Previous studies have speculated that YAP1 is a transcriptional driver for a rare non-neuroendocrine subtype of SCLC5,6,9 that may emerge during disease evolution11. It has also been suggested that an unbiased hierarchical clustering approach may fail to detect the SCLC-Y subtype7, as YAP1 is expressed in a subpopulation of SCLC cell clusters54,55, representing an intra-tumoral heterogeneity. Nonetheless, we identified SCLC-Y in a minority (6.6%) of clinical SCLC specimens and found that overexpression of activated YAP1 in other SCLC cell line subtypes exerted certain detrimental effects. However, we did not focus on YAP1 in this study, because multiple recent studies have questioned the value of YAP1 as a robust subtype-defining factor in SCLC8,10,56.

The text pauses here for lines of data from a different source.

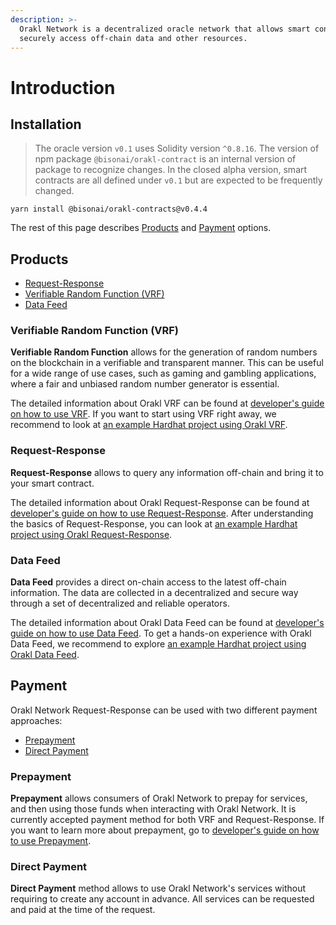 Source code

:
 ```yaml
---
description: >-
  Orakl Network is a decentralized oracle network that allows smart contracts to
  securely access off-chain data and other resources.
---
```


# Introduction

## Installation

> The oracle version `v0.1` uses Solidity version `^0.8.16`. The version of npm package `@bisonai/orakl-contract` is an internal version of package to recognize changes. In the closed alpha version, smart contracts are all defined under `v0.1` but are expected to be frequently changed.

```
yarn install @bisonai/orakl-contracts@v0.4.4
```

The rest of this page describes [Products](./#products) and [Payment](./#payment) options.

## Products

* [Request-Response](developers-guide/request-response.md)
* [Verifiable Random Function (VRF)](developers-guide/verifiable-random-function-vrf.md)
* [Data Feed](developers-guide/data-feed.md)

### Verifiable Random Function (VRF)

**Verifiable Random Function** allows for the generation of random numbers on the blockchain in a verifiable and transparent manner. This can be useful for a wide range of use cases, such as gaming and gambling applications, where a fair and unbiased random number generator is essential.

The detailed information about Orakl VRF can be found at [developer's guide on how to use VRF](developers-guide/verifiable-random-function-vrf.md). If you want to start using VRF right away, we recommend to look at [an example Hardhat project using Orakl VRF](https://github.com/Bisonai/vrf-consumer).

### Request-Response

**Request-Response** allows to query any information off-chain and bring it to your smart contract.

The detailed information about Orakl Request-Response can be found at [developer's guide on how to use Request-Response](developers-guide/request-response.md). After understanding the basics of Request-Response, you can look at [an example Hardhat project using Orakl Request-Response](https://github.com/Bisonai/vrf-consumer).

### Data Feed

**Data Feed** provides a direct on-chain access to the latest off-chain information. The data are collected in a decentralized and secure way through a set of decentralized and reliable operators.&#x20;

The detailed information about Orakl Data Feed can be found at [developer's guide on how to use Data Feed](developers-guide/data-feed.md). To get a hands-on experience with Orakl Data Feed, we recommend to explore [an example Hardhat project using Orakl Data Feed](https://github.com/Bisonai/data-feed-consumer).

## Payment

Orakl Network Request-Response can be used with two different payment approaches:

* [Prepayment](./#prepayment)
* [Direct Payment](./#direct-payment)

### Prepayment

**Prepayment** allows consumers of Orakl Network to prepay for services, and then using those funds when interacting with Orakl Network. It is currently accepted payment method for both VRF and Request-Response. If you want to learn more about prepayment, go to [developer's guide on how to use Prepayment](developers-guide/prepayment.md).

### Direct Payment

**Direct Payment** method allows to use Orakl Network's services without requiring to create any account in advance. All services can be requested and paid at the time of the request.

Our data suggest that ATOH1 may cause lineage conflict and synthetic lethality when co-expressed with NEUROD1. However, the rarity of ATOH1-driven SCLC and the unavailability of high-quality anti-ATOH1 antibodies have precluded intense research. Future studies may provide additional insights into this relatively unstudied TF in SCLC.

A limitation of this study is that we focused on the cancer-cell-intrinsic effects of lineage-specific TF co-expression, but not on the impact of TF co-expression on immune evasion in our exploration of the mechanisms underlying their mutual exclusivity. However, although immunotherapy plays an important role in the treatment of SCLC, considering that both SCLC-A and SCLC-N subtypes have been associated with limited benefit from immune checkpoint blockade therapy compared with the SCLC-inflamed subtype12, exploration of the consequences of ASCL1 and NEUROD1 co-expression in SCLC cells in the context of antitumor immunity was less of a priority.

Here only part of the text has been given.